Output: client/build. Serve statically and point the client at your deployed API base URL.

---

📜 Scripts

Root

Command	Description
npm run dev	API + React dev servers
npm run server	API only
npm run client	React only
npm run build	Production build of the client
npm run test	Server Jest tests
npm run install-all	Install all workspaces

Server (server/)

Command	Description
npm run dev	tsx watch index.ts
npm run build	tsc → dist/
npm start	Run compiled dist/index.js
npm run prisma:migrate	Prisma migrate dev
npm run prisma:studio	Prisma Studio
npm run prisma:seed	Seed script

Client (client/)

Command	Description
npm start	CRA dev server
npm run build	Production bundle
npm test	CRA tests

---

🌐 API overview

Unless noted, routes expect Authorization: Bearer <jwt> for protected handlers.

User (/user)

Method	Path	Description
POST	/user/signup	Register
POST	/user/signin	Login
POST	/user/google	Google token login

Groups (/groups)

Method	Path	Description
POST	/groups	Create group
GET	/groups/mine	List my groups
GET	/groups/:id	Get group
POST	/groups/join	Join with invite token

Posts (/posts)

Method	Path	Description
GET	/posts	Paginated posts (auth)
GET	/posts/search	Search (auth)
GET	/posts/creator	By creator (auth)
GET	/posts/:id	Single post (auth)
POST	/posts	Create
PATCH	/posts/:id	Update
DELETE	/posts/:id	Delete
PATCH	/posts/:id/likePost	Like / unlike
POST	/posts/:id/commentPost	Add comment
PATCH	/posts/:id/comment/:commentId	Edit comment
DELETE	/posts/:id/comment/:commentId	Delete comment

Other

Method	Path	Description
GET	/health	Health check
GET	/metrics	Metrics

---

📁 Project structure (high level)

mern-memories/
├── client/                 # React app (CRA)
│   └── src/
│       ├── actions/        # Redux actions
│       ├── api/            # Axios instance
│       ├── components/     # UI (Landing/, Circles/, Auth/, …)
│       ├── reducers/
│       └── App.js
├── server/                 # Express API (TypeScript)
│   ├── prisma/
│   │   ├── schema.prisma
│   │   └── migrations/
│   ├── controllers/
│   ├── routes/
│   ├── middleware/
│   ├── config/             # e.g.

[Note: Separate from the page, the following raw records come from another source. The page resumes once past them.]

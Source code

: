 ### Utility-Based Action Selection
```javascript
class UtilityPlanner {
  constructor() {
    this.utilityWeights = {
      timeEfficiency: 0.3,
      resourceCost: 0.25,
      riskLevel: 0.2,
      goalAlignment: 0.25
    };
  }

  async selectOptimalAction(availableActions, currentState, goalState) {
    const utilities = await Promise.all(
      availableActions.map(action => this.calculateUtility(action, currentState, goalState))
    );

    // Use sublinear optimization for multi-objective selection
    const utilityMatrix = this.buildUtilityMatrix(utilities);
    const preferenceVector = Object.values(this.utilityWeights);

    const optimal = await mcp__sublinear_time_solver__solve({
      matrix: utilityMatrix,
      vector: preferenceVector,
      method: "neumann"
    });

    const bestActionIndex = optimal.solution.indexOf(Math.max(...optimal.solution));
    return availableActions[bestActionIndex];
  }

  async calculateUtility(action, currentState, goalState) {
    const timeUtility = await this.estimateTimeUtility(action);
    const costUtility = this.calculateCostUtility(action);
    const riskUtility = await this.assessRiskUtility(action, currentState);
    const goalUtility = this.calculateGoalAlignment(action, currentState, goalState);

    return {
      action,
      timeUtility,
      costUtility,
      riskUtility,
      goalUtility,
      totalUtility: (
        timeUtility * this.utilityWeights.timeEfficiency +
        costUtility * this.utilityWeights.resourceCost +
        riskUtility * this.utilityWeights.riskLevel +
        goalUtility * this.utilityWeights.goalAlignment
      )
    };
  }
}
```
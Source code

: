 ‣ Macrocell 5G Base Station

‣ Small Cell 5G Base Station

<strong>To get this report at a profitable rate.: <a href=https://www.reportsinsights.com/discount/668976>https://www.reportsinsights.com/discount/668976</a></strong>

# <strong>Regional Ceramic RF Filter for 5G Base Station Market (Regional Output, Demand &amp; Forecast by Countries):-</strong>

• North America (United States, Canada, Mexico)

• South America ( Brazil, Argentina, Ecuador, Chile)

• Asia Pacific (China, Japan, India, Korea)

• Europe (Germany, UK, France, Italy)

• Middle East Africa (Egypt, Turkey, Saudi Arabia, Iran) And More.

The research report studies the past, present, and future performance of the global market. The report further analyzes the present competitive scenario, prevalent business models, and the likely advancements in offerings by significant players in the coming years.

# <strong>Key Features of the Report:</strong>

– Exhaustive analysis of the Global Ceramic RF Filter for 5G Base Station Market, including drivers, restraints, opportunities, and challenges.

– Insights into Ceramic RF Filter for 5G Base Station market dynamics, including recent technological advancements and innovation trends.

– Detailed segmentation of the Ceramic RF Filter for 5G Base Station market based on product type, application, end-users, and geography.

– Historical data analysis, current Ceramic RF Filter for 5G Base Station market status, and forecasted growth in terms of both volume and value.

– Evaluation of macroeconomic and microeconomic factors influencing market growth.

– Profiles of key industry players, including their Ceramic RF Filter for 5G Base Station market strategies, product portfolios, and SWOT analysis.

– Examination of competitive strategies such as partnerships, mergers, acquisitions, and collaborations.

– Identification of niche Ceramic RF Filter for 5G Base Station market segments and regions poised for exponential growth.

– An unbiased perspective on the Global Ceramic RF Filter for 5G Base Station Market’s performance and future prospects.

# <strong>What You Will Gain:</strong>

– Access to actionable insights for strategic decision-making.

Redis
│   ├── utils/
│   ├── index.ts
│   └── env.example
├── package.json            # Root scripts
└── README.md

---

🚢 Deployment notes

• Run npm run build in server/ and start with npm start, or run tsx/node with migrations applied (prisma migrate deploy in production).
• Set DATABASE_URL, JWT_SECRET, and REDIS_URL (production) on the host.
• Deploy the client/build folder to static hosting; configure the client to call your public API URL (proxy only applies in dev).

---

🧪 Testing

npm run test

Runs server Jest tests from server/.

---

🤝 Contributing

1. Fork the repository
2. Create a branch: git checkout -b feature/your-feature
3. Commit and push
4. Open a pull request

Please keep changes focused, match existing patterns, and run tests / client build where relevant.

---

📝 License

ISC — see repository metadata.

---

🙏 Acknowledgments

Material-UI, Prisma, PostgreSQL, React, and the open-source packages this project depends on.

---

Built with the MERN spirit — today backed by PostgreSQL, Prisma, and TypeScript on the API.